Population Health Service — Observability

Status: populated Owner: TBD Last updated: 2026-04-18 Companion: Service Template · 12 observability-telemetry

1. SLIs and SLOs

SLISLOMeasurement
Dashboard aggregate response time (p95)≤ 2500 msHistogram http_request_duration_ms{route="/dashboard"}
Dashboard availability≥ 99.5% / 30-day windowSuccess rate on GET /dashboard
Cohort refresh job success rate≥ 98% over 7-day windowcohort_refresh_jobs_succeeded / cohort_refresh_jobs_total
HMIS export success rate≥ 99% per scheduled runhmis_export_completed / hmis_export_triggered
HMIS export latency (scheduled push)≤ 5 minutes from scheduled timehmis_export_lag_seconds
API error rate (5xx)≤ 0.5%http_requests_total{status=~"5.."}
De-identification job completion≤ 10 minutes p95 for cohorts ≤ 50k rowsdeident_job_duration_seconds

2. Key Metrics

Metric nameTypeLabelsDescription
pophealth_dashboard_requests_totalCountertenant_id, statusDashboard API calls
pophealth_cohort_refresh_duration_secondsHistogramtenant_id, statusCohort refresh job duration
pophealth_cohort_membership_countGaugetenant_id, cohort_idLast evaluated membership
pophealth_risk_jobs_totalCountertenant_id, model_key, statusRisk scoring jobs
pophealth_hmis_export_lag_secondsGaugetenant_id, indicator_familySeconds behind scheduled push time
pophealth_hmis_export_totalCountertenant_id, indicator_family, statusHMIS push outcomes
pophealth_deident_jobs_totalCountertenant_id, statusDe-id export outcomes
pophealth_outreach_items_by_statusGaugetenant_id, statusLive outreach funnel
pophealth_quality_snapshots_computed_totalCountertenant_id, programQM snapshot completions
pophealth_outbox_lag_secondsGaugeAge of oldest unpublished outbox message

3. Traces

All use cases emit OpenTelemetry traces via @ghasi/telemetry initialized before NestFactory.

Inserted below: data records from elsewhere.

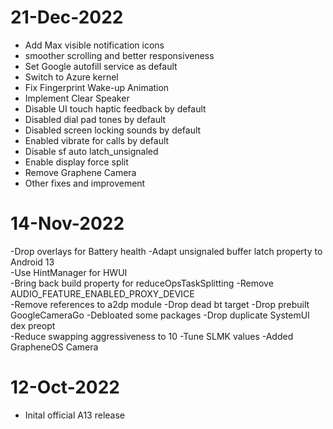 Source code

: # 21-Dec-2022
- Add Max visible notification icons  
- smoother scrolling and better responsiveness  
- Set Google autofill service as default  
- Switch to Azure kernel  
- Fix Fingerprint Wake-up Animation   
- Implement Clear Speaker  
- Disable UI touch haptic feedback by default  
- Disabled dial pad tones by default  
- Disabled screen locking sounds by default  
- Enabled vibrate for calls by default  
- Disable sf auto latch_unsignaled  
- Enable display force split  
- Remove Graphene Camera  
- Other fixes and improvement

# 14-Nov-2022
-Drop overlays for Battery health 
-Adapt unsignaled buffer latch property to Android 13  
-Use HintManager for HWUI  
-Bring back build property for reduceOpsTaskSplitting 
-Remove AUDIO_FEATURE_ENABLED_PROXY_DEVICE  
-Remove references to a2dp module 
-Drop dead bt target 
-Drop prebuilt GoogleCameraGo 
-Debloated some packages 
-Drop duplicate SystemUI dex preopt  
-Reduce swapping aggressiveness to 10 
-Tune SLMK values 
-Added GrapheneOS Camera

# 12-Oct-2022
- Inital official A13 release
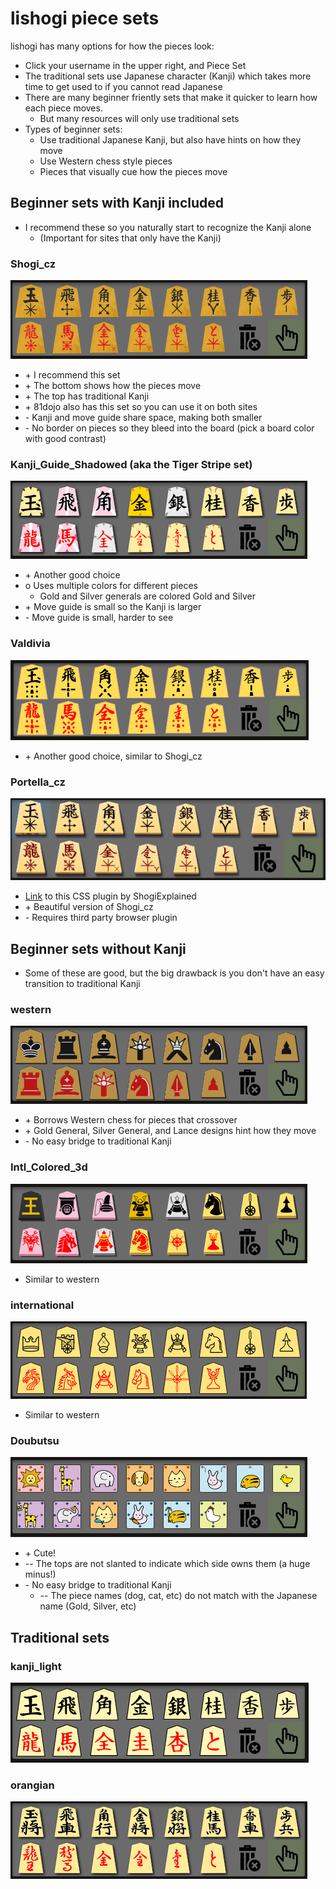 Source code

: # lishogi piece sets
lishogi has many options for how the pieces look:
  * Click your username in the upper right, and Piece Set
  * The traditional sets use Japanese character (Kanji) which takes more time to get used to if you cannot read Japanese
  * There are many beginner friently sets that make it quicker to learn how each piece moves.
    * But many resources will only use traditional sets
  * Types of beginner sets:
    * Use traditional Japanese Kanji, but also have hints on how they move
    * Use Western chess style pieces
    * Pieces that visually cue how the pieces move

## Beginner sets with Kanji included
* I recommend these so you naturally start to recognize the Kanji alone
  * (Important for sites that only have the Kanji)

### Shogi_cz
![](media/lishogi_sets/Shogi_cz.png)
  * \+ I recommend this set
  * \+ The bottom shows how the pieces move
  * \+ The top has traditional Kanji
  * \+ 81dojo also has this set so you can use it on both sites
  * \- Kanji and move guide share space, making both smaller
  * \- No border on pieces so they bleed into the board (pick a board color with good contrast)

### Kanji_Guide_Shadowed (aka the Tiger Stripe set)
![](media/lishogi_sets/Kanji_Guide_Shadowed.png)
  * \+ Another good choice
  * o Uses multiple colors for different pieces
    * Gold and Silver generals are colored Gold and Silver
  * \+ Move guide is small so the Kanji is larger
  * \- Move guide is small, harder to see

### Valdivia
![](media/lishogi_sets/Valdivia.png)
  * \+ Another good choice, similar to Shogi_cz

### Portella_cz
![](media/lishogi_sets/portella_cz.png)
  * [Link](https://userstyles.world/style/5141/portella-cz-for-lishogi-org) to this CSS plugin by ShogiExplained 
  * \+ Beautiful version of Shogi_cz
  * \- Requires third party browser plugin

## Beginner sets without Kanji
* Some of these are good, but the big drawback is you don't have an easy transition to traditional Kanji

### western
![](media/lishogi_sets/western.png)
  * \+ Borrows Western chess for pieces that crossover
  * \+ Gold General, Silver General, and Lance designs hint how they move
  * \- No easy bridge to traditional Kanji

### Intl_Colored_3d
![](media/lishogi_sets/Intl_Colored_3D.png)
  * Similar to western

### international
![](media/lishogi_sets/international.png)
  * Similar to western
  
### Doubutsu
![](media/lishogi_sets/doubutsu.png)
  * \+ Cute!
  * \-- The tops are not slanted to indicate which side owns them (a huge minus!)
  * \- No easy bridge to traditional Kanji
    * \-- The piece names (dog, cat, etc) do not match with the Japanese name (Gold, Silver, etc)

## Traditional sets
### kanji_light
![](media/lishogi_sets/kanji_light.png)

### orangian
![](media/lishogi_sets/orangain.png)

Key span names:

SpanAttributes
pophealth.dashboard.querytenant_id, facility_id, result_count
pophealth.cohort.refreshcohort_id, version, member_delta
pophealth.risk.scoremodel_key, scope, tier_counts
pophealth.hmis.pushindicator_family, period, dhis2_import_count
pophealth.deident.pipelinecohort_id, k_value, epsilon, row_count
pophealth.outreach.status_changeitem_id, prev_status, new_status

4. Dashboards

DashboardKey panels
Population Health OverviewActive patients by tenant/facility, registry counts, compliance rates
Cohort EngineRefresh job queue depth, success/failure rate, p95 duration
HMIS Export PipelineExport lag per indicator family, DHIS2 response times, failure rate
Quality MetricsSnapshot freshness, rate trends by program
Outreach FunnelItems by status, conversion rate (pending→completed)
Security / AuditPHI access events, export requests, consent violations

5. Alerts

AlertConditionSeverityRunbook
Dashboard p95 latency breach> 2500 ms for 5 minWarningrunbooks/pophealth-dashboard-latency.md
HMIS export lag critical> 30 min behind scheduleCriticalrunbooks/pophealth-hmis-lag.md
HMIS export failure3 consecutive failuresCriticalrunbooks/pophealth-hmis-failure.md
Cohort refresh queue depth> 50 pending jobs for > 10 minWarningrunbooks/pophealth-cohort-queue.md
Outbox lagOldest unpublished message > 5 minWarningrunbooks/pophealth-outbox-lag.md
De-ident k-threshold violation rate> 5% of export jobs suppressedWarningrunbooks/pophealth-deident.md
5xx error rate spike> 1% for 5 minCriticalrunbooks/pophealth-errors.md

6. Logs

Structured JSON logs via @ghasi/telemetry logger. All log lines include traceId, spanId, tenantId, actorId.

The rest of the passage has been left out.